Nelson Havi, the Law Society of Kenya president, who attended the reading held at the residence of the Kingdom of Morocco in Gigiri, condemned the mindset where Kenyans will ask each other, ‘who is your father/mother’.
“There are different names in the various ethnic languages for a person whose parents is not known. But what is truly definitive in one’s life is the mark you leave behind. If you are determined, you can pull yourself out of poverty,” said Havi.
The book launch was hosted by the Ambassador of Morocco, El Mokhtar Ghambou, who praised the culture of reading and writing books in order to tell stories and keep records of our history as a people.
“The first duty that African writers have is to re-write the Western Narrative that is already well known,” said Ghambou.

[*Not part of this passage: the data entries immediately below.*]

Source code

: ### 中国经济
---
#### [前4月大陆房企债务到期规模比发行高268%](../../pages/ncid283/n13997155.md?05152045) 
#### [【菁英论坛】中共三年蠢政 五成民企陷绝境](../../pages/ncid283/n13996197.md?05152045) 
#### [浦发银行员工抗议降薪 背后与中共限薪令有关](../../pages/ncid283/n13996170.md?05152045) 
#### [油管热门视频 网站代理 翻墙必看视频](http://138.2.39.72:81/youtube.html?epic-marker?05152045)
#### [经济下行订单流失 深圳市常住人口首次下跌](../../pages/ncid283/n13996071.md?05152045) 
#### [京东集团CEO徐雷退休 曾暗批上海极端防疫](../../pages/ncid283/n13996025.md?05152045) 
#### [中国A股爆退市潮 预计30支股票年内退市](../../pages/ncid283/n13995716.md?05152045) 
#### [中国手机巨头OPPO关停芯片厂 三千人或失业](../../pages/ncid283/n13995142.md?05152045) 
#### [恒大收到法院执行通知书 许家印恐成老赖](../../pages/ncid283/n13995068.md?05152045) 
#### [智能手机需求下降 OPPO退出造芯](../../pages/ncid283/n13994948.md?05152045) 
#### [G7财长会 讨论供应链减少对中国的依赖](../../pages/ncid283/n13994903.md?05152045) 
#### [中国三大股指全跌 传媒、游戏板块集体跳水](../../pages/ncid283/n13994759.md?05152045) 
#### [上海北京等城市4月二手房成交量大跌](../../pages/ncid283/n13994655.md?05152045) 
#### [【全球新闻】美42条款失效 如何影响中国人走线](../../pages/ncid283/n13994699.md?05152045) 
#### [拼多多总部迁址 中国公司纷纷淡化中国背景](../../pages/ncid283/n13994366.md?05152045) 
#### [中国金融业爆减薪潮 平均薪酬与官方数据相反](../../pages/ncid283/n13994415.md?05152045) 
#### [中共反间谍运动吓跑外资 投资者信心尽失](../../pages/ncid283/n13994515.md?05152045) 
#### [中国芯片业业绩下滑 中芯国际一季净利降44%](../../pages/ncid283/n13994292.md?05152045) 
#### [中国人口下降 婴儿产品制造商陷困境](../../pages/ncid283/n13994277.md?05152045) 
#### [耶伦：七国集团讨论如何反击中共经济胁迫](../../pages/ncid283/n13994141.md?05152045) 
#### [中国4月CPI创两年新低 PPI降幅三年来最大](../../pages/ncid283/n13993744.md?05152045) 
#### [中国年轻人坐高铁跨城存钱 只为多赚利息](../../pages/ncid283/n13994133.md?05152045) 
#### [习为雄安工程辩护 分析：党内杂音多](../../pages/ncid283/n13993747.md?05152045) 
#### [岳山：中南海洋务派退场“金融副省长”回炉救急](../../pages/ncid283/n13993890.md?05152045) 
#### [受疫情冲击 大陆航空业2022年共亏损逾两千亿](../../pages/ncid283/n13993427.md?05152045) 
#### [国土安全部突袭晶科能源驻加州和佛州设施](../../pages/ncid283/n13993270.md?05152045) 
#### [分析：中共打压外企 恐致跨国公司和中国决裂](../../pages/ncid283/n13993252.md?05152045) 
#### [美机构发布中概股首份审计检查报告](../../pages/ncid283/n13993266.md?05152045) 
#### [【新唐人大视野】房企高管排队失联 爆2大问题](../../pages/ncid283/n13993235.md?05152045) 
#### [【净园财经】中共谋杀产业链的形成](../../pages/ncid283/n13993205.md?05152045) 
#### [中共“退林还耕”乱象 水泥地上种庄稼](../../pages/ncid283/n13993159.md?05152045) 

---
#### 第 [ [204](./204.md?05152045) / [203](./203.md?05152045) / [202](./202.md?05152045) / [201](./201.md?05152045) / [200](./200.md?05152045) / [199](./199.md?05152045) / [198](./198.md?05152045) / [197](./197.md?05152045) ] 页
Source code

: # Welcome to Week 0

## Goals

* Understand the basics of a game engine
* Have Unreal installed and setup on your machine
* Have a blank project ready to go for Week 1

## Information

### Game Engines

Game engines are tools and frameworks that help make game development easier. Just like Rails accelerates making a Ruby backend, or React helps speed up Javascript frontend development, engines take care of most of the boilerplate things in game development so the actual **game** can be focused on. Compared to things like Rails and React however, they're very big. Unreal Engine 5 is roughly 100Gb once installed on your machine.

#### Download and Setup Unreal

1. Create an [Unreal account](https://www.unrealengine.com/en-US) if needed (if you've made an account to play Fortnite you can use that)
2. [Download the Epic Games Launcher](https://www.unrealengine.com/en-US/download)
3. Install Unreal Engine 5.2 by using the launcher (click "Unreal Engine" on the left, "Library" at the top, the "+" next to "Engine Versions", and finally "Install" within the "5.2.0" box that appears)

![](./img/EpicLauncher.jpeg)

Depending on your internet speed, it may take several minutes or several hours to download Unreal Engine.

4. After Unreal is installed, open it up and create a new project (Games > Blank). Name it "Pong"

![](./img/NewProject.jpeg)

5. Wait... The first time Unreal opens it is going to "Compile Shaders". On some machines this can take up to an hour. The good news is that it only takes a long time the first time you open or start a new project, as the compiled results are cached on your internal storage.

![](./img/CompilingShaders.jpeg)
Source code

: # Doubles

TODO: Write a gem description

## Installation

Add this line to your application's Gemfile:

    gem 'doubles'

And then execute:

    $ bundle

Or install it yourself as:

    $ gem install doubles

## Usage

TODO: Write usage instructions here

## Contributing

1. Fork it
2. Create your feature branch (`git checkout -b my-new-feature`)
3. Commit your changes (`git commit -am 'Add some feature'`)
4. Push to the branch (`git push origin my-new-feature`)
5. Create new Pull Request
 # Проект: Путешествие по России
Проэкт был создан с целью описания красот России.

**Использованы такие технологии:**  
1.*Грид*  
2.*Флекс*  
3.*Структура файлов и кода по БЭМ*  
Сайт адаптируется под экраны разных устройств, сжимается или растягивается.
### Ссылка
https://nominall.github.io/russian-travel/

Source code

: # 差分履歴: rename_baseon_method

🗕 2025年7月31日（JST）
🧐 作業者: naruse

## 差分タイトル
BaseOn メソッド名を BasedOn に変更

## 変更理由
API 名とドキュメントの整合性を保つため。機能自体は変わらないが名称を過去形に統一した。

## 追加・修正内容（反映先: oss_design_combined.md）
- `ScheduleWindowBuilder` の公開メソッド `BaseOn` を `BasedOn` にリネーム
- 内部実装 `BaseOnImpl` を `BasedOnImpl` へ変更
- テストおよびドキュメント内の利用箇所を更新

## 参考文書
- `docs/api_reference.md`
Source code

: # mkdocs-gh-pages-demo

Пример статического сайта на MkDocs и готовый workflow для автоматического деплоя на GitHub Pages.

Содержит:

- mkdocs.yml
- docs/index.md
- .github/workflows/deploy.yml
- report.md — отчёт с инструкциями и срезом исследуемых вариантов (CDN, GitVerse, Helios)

Mochama’s writing has previously been praised as having a “pen that can give even the mundane an interesting sheen.”
“Mochama’s sharp, sometimes dark humour makes the book such an enjoyable read,” reads in part a review of his 2013 book “Meet The Omtitas”, noting that the author is a two-time Burt Award Winner.
The literary session was also attended by Ambassador of Democratic Republic of Congo and Tanzania.